Por fin, un calendario
Por primera vez, Tesla ha puesto una fecha aproximada a la conducción autónoma de su camión de clase Class 8. En la conferencia de resultados del segundo trimestre de 2026 de la compañía, el 22 de julio, Elon Musk confirmó que el Full Self-Driving llegará al Tesla Semi, y afirmó que espera «poner en marcha la conducción autónoma en él probablemente hacia finales de este año o principios del que viene». Es el compromiso más claro hasta la fecha para un vehículo que, hasta ahora, había quedado totalmente fuera de la hoja de ruta de autonomía de Tesla.
La confirmación importa porque el software del Semi siempre ha ido por detrás de la flota de turismos. Mientras los propietarios de Model 3 y Model Y llevan años usando sucesivas versiones del FSD (Supervised), el Semi se ha conducido a la antigua usanza. Las declaraciones de Musk incorporan por fin el camión al mismo programa de conducción autónoma.
Prioridad, no capacidad
Musk tuvo cuidado de plantear la espera como una cuestión de enfoque más que como un límite técnico. Dijo que no quiere que el desarrollo del Semi distraiga de la mejora de la seguridad de la conducción autónoma en el Model 3, el Model Y y el Cybercab, donde hoy se concentra el equipo de autonomía de Tesla. El plan, tal como lo describió, es tener el FSD listo para el Semi cuando se acelere la fabricación en gran volumen del camión, prevista para finales de 2026 y a lo largo de 2027.
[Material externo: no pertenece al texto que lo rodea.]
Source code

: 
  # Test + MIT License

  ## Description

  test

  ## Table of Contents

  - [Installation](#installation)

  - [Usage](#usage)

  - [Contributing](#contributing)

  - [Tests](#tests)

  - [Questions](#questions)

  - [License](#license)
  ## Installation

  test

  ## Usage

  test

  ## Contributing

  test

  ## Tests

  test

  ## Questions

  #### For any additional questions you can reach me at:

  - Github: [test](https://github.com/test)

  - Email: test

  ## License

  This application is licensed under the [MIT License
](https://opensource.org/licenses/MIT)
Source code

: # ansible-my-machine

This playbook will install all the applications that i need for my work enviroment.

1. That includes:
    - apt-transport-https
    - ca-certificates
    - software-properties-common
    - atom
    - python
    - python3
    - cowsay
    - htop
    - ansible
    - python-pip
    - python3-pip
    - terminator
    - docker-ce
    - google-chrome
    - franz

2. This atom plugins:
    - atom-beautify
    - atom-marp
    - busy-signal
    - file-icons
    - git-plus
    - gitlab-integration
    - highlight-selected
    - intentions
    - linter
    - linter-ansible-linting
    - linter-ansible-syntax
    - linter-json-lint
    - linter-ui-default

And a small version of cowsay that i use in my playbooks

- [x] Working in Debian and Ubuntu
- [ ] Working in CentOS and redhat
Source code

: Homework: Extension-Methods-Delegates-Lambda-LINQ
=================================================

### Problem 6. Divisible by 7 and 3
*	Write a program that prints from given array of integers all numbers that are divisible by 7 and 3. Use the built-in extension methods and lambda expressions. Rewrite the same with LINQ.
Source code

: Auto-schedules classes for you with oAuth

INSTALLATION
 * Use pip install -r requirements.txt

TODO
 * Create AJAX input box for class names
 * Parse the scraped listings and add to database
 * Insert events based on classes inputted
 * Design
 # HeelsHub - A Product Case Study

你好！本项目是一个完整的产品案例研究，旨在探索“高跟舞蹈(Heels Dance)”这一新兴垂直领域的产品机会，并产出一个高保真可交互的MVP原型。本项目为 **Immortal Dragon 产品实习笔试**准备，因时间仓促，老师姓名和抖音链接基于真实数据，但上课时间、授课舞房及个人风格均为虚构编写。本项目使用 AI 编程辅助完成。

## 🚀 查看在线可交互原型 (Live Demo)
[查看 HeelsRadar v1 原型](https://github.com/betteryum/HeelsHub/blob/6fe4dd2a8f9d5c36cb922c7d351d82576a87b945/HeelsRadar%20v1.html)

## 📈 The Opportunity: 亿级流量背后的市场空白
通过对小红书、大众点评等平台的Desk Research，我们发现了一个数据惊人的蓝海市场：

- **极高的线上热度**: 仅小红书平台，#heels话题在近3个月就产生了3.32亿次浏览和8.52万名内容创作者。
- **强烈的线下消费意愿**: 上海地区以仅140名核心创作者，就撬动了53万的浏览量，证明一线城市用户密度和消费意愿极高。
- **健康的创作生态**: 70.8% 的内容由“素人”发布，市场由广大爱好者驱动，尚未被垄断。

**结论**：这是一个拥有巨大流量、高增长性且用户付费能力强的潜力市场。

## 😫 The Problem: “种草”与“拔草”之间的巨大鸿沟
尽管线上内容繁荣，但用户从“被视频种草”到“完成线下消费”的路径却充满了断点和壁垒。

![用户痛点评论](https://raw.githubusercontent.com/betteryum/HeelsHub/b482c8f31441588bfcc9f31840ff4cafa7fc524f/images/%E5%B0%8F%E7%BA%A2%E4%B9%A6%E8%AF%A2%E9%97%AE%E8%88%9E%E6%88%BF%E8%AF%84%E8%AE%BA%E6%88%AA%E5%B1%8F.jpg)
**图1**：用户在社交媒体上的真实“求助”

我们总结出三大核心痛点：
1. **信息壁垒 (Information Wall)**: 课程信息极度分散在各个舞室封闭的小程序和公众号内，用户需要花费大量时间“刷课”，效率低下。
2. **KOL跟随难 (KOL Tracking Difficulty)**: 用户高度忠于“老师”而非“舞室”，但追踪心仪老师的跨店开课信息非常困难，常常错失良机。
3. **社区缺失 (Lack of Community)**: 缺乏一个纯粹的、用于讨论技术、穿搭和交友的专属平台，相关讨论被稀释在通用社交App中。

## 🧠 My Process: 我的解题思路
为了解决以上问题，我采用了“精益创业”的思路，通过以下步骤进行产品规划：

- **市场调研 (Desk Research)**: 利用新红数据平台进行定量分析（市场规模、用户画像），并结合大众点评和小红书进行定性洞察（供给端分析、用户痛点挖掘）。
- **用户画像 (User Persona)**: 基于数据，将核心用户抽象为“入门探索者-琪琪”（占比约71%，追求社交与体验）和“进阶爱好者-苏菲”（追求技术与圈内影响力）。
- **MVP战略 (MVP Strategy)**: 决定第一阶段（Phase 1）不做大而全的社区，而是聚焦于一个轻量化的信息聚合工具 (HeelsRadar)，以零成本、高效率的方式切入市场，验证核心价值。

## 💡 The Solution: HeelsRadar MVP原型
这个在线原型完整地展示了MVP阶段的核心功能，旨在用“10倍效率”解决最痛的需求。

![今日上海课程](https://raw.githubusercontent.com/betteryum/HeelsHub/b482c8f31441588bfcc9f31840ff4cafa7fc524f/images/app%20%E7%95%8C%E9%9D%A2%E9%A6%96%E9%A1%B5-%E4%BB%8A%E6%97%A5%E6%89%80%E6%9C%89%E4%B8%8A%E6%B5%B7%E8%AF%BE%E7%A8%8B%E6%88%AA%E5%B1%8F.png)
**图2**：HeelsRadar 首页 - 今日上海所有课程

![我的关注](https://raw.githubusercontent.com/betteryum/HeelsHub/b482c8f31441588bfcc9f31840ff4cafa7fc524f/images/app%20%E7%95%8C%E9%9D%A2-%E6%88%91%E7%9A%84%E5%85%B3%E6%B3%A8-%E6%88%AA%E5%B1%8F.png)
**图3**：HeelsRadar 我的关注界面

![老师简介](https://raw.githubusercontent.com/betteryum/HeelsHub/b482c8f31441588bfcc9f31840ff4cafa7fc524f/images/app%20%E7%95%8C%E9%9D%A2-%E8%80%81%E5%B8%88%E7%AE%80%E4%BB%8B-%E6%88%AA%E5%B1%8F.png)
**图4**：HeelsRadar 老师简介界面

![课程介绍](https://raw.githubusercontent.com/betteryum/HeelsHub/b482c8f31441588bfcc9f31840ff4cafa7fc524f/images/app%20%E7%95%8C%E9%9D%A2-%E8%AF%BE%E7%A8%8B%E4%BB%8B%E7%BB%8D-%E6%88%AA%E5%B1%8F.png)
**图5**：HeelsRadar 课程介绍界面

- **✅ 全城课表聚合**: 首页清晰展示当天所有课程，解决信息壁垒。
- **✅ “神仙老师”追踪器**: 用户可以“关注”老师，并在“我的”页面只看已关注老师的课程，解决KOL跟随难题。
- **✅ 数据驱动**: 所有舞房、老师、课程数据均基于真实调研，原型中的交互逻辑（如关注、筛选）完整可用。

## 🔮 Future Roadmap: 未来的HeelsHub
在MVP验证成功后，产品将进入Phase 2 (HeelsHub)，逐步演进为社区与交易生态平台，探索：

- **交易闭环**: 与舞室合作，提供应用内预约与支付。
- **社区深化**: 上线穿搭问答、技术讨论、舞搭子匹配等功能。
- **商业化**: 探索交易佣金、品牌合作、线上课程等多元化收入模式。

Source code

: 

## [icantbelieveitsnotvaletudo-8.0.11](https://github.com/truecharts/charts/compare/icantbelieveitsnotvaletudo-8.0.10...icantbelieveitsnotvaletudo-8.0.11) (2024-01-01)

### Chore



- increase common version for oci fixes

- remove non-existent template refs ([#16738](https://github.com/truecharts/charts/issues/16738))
Dicho de otro modo, el cuello de botella no es la ingeniería, sino la cola. El Cybercab, el robotaxi diseñado ex profeso por Tesla, se sitúa por delante del Semi en la fila, y los coches de consumo que generan la mayor parte de los datos y los ingresos del FSD de Tesla siguen siendo prioritarios en el orden de precedencia.
Por qué el Cybercab va primero
El relato de autonomía a corto plazo de Tesla se articula en torno al Cybercab y su creciente servicio Robotaxi, no en torno al transporte de mercancías. La compañía ha ido escalando el servicio de transporte de pasajeros sin conductor ciudad por ciudad en Estados Unidos, y es en ese programa donde el FSD no supervisado se está demostrando en el mundo real. Solo cuando esos cimientos sean sólidos, Musk querrá repartir la atención del equipo hacia un camión de 40 toneladas que opera en un entorno muy distinto: autopistas, depósitos y patios de carga en lugar de calles urbanas.
Qué significa para Europa
Para los operadores de flotas europeos, el transporte autónomo de mercancías sigue siendo una perspectiva lejana. El Semi aún se encuentra en las primeras etapas de su historia europea, e incluso una versión totalmente autónoma chocaría de frente con el mismo muro regulatorio al que se enfrenta el FSD (Supervised) de consumo en el continente. Tesla sigue luchando mercado por mercado por la homologación del FSD (Supervised) básico: Francia se negó este mes a dar el visto bueno al sistema, como TeslAnt informó en la negativa del regulador francés a homologar el FSD.
El transporte pesado autónomo se sitúa aún más atrás en la tramitación regulatoria europea que la asistencia a la conducción de los turismos, por lo que un Semi autónomo transportando mercancías por las autopistas de la UE queda a años de distancia, independientemente de cuándo esté listo el software. Por ahora, la confirmación es una declaración de rumbo: útil para los operadores logísticos que planifican flotas, pero no algo que los transportistas europeos puedan incorporar a sus decisiones a corto plazo.
La advertencia habitual sobre los plazos
Una nota de cautela: los calendarios de conducción autónoma de Musk tienen una larga historia de retrasos. Sus hitos del FSD son casi siempre más optimistas que la realidad que los sigue, y «finales de este año o principios del que viene» para una plataforma de vehículo totalmente nueva debe leerse como una aspiración más que como una fecha límite. Lo nuevo —y lo que Tesla ha dejado ahora por escrito— es el compromiso en sí: el Semi está por fin en la hoja de ruta del FSD.